Survey: EV adoption timelines “unachievable”
New research has shown that more than half of global transport industry professionals believe the current legislative timetables for EV adoption aren’t achievable.
The study of 600 industry experts, commissioned by ABB Robotics and Automotive Manufacturing Solutions, claimed challenges in adapting to a new battery supply chain; concerns over high levels of capital investment required; shortages of raw materials; suitable infrastructure and lack of grid capacity would impact delivery.
Although 28% said deadlines were achievable, they also indicated there would be “significant challenges”, while 18% believed the present targets would never be met. Only 11% believed all regional targets for EV adoption by 2030-2040 were realistic.

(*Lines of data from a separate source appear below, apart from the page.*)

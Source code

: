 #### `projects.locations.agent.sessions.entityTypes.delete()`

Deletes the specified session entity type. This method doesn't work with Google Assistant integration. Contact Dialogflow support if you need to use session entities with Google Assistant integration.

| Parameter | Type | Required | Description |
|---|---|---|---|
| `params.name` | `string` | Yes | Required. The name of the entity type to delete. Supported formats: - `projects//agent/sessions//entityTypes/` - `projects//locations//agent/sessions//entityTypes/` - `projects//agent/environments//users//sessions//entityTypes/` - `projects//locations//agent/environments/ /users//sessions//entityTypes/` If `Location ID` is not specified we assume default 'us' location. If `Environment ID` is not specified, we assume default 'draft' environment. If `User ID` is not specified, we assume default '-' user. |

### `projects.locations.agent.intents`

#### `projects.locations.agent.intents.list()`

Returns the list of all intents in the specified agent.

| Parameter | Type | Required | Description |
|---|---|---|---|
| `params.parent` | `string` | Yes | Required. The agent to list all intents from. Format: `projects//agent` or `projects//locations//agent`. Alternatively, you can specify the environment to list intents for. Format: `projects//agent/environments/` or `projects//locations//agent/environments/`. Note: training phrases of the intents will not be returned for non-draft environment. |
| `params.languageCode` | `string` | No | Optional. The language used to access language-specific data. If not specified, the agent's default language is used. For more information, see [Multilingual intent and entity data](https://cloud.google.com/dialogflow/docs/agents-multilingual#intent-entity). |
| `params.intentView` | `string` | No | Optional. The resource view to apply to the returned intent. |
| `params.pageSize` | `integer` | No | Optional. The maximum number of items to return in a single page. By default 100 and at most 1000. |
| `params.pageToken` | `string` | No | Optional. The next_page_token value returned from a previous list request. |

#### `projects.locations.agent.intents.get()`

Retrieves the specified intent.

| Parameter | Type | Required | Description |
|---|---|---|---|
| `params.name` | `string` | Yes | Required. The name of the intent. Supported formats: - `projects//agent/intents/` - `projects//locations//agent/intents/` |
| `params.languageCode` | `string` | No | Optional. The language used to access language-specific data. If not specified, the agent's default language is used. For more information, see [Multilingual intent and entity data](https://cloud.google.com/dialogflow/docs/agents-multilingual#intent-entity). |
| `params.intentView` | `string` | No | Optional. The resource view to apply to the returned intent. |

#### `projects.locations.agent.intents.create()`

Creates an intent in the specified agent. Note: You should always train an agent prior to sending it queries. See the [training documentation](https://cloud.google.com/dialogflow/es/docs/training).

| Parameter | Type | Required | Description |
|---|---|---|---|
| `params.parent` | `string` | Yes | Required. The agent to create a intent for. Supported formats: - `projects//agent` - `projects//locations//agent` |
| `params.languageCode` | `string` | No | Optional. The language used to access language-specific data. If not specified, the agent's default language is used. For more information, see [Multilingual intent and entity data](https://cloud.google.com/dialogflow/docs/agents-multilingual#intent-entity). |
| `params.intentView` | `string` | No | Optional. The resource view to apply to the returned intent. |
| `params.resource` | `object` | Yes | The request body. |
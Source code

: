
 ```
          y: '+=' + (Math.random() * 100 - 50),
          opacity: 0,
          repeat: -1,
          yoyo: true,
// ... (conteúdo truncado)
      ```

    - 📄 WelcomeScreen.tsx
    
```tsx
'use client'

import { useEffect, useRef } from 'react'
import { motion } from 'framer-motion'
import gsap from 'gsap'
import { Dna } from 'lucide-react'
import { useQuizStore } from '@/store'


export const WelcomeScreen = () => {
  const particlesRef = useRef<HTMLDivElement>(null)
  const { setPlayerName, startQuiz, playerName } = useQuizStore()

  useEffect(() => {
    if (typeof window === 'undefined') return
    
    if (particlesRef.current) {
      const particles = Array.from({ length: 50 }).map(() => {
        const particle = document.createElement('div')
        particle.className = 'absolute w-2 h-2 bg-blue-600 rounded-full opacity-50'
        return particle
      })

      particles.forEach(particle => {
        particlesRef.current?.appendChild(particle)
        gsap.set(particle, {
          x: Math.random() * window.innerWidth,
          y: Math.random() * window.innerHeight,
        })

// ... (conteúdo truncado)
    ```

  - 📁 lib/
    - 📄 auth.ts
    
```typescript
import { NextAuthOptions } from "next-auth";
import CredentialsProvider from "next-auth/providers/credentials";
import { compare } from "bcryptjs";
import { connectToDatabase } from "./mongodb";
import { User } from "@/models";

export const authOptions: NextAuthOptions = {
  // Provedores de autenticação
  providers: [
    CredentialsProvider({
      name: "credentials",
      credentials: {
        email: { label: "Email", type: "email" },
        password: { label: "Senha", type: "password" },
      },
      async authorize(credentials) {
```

The survey also highlighted challenges involved in adapting to a new battery supply chain for 19% of respondents – and 16% had concerns over the high levels of capital investment required.
Shortages of raw materials, suitable infrastructure, and lack of grid capacity were also high on the list. A lack of charging infrastructure was claimed to be the single biggest constraint to EV adoption by more than a quarter (26%) and 17% highlighted high vehicle prices.
Joerg Reger, Managing Director of ABB Robotics Automotive Business Line, said: “The automotive industry is acutely aware of the stresses and strains involved in meeting the proposed regional timetables for reaching full EV production.
“Automation is key to making production more resilient, efficient and faster to meet these targets, which is why we’re seeing high demand for our robots that specialize in EV powertrain assembly. These solutions radically reduce build times, improve flexibility, further simplify the production process and ultimately drive down production costs.”
Daniel Harrison, Automotive Analyst at Automotive Manufacturing Solutions, said: “The survey confirms the automotive industry challenges – that manufacturing is under strain and disrupted supply chains are under considerable stress. This is likely to be the ‘new never normal’, which poses considerable challenges to how quickly the industry can transition to electrification and also wider manufacturing sustainability targets, especially during a period of great economic uncertainty. Furthermore, within that context, challenges remain in the availability and cost of labor and how quickly large workforces can be reskilled.”